Plain-text document sources:
++++++++++

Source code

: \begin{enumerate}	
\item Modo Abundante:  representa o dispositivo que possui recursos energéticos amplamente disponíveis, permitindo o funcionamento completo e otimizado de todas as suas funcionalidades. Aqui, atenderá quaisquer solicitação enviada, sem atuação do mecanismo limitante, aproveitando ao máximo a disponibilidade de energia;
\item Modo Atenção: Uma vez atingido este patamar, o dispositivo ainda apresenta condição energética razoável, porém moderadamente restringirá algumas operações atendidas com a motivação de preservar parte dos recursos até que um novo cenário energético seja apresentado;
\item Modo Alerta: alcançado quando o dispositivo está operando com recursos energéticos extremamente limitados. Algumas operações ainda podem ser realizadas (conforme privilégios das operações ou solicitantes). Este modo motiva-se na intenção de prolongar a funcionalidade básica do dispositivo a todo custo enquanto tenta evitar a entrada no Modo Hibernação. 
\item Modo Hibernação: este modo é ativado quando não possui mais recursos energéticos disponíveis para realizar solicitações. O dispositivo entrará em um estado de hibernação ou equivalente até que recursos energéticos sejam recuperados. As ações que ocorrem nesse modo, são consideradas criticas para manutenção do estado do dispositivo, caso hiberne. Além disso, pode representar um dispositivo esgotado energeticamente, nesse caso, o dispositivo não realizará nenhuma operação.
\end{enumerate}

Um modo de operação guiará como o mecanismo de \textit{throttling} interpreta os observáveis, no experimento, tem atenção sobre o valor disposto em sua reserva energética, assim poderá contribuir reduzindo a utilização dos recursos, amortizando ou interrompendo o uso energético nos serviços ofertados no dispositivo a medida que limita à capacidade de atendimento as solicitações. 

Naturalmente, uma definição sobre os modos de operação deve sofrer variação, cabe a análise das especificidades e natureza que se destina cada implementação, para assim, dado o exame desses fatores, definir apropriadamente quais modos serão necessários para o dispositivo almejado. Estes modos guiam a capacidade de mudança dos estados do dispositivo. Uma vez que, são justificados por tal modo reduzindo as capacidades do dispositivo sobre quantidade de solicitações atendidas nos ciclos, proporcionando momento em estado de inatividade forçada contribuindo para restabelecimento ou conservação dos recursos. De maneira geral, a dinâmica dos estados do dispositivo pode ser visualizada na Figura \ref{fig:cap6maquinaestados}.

++++++++++

**TRY IT**
The data must be printed verbatim, line by line.

**YOUR RESPONSE**
Source code

: \begin{enumerate}	
\item Modo Abundante:  representa o dispositivo que possui recursos energéticos amplamente disponíveis, permitindo o funcionamento completo e otimizado de todas as suas funcionalidades. Aqui, atenderá quaisquer solicitação enviada, sem atuação do mecanismo limitante, aproveitando ao máximo a disponibilidade de energia;
\item Modo Atenção: Uma vez atingido este patamar, o dispositivo ainda apresenta condição energética razoável, porém moderadamente restringirá algumas operações atendidas com a motivação de preservar parte dos recursos até que um novo cenário energético seja apresentado;
\item Modo Alerta: alcançado quando o dispositivo está operando com recursos energéticos extremamente limitados. Algumas operações ainda podem ser realizadas (conforme privilégios das operações ou solicitantes). Este modo motiva-se na intenção de prolongar a funcionalidade básica do dispositivo a todo custo enquanto tenta evitar a entrada no Modo Hibernação. 
\item Modo Hibernação: este modo é ativado quando não possui mais recursos energéticos disponíveis para realizar solicitações. O dispositivo entrará em um estado de hibernação ou equivalente até que recursos energéticos sejam recuperados. As ações que ocorrem nesse modo, são consideradas criticas para manutenção do estado do dispositivo, caso hiberne. Além disso, pode representar um dispositivo esgotado energeticamente, nesse caso, o dispositivo não realizará nenhuma operação.
\end{enumerate}

Um modo de operação guiará como o mecanismo de \textit{throttling} interpreta os observáveis, no experimento, tem atenção sobre o valor disposto em sua reserva energética, assim poderá contribuir reduzindo a utilização dos recursos, amortizando ou interrompendo o uso energético nos serviços ofertados no dispositivo a medida que limita à capacidade de atendimento as solicitações. 

Naturalmente, uma definição sobre os modos de operação deve sofrer variação, cabe a análise das especificidades e natureza que se destina cada implementação, para assim, dado o exame desses fatores, definir apropriadamente quais modos serão necessários para o dispositivo almejado. Estes modos guiam a capacidade de mudança dos estados do dispositivo. Uma vez que, são justificados por tal modo reduzindo as capacidades do dispositivo sobre quantidade de solicitações atendidas nos ciclos, proporcionando momento em estado de inatividade forçada contribuindo para restabelecimento ou conservação dos recursos. De maneira geral, a dinâmica dos estados do dispositivo pode ser visualizada na Figura \ref{fig:cap6maquinaestados}.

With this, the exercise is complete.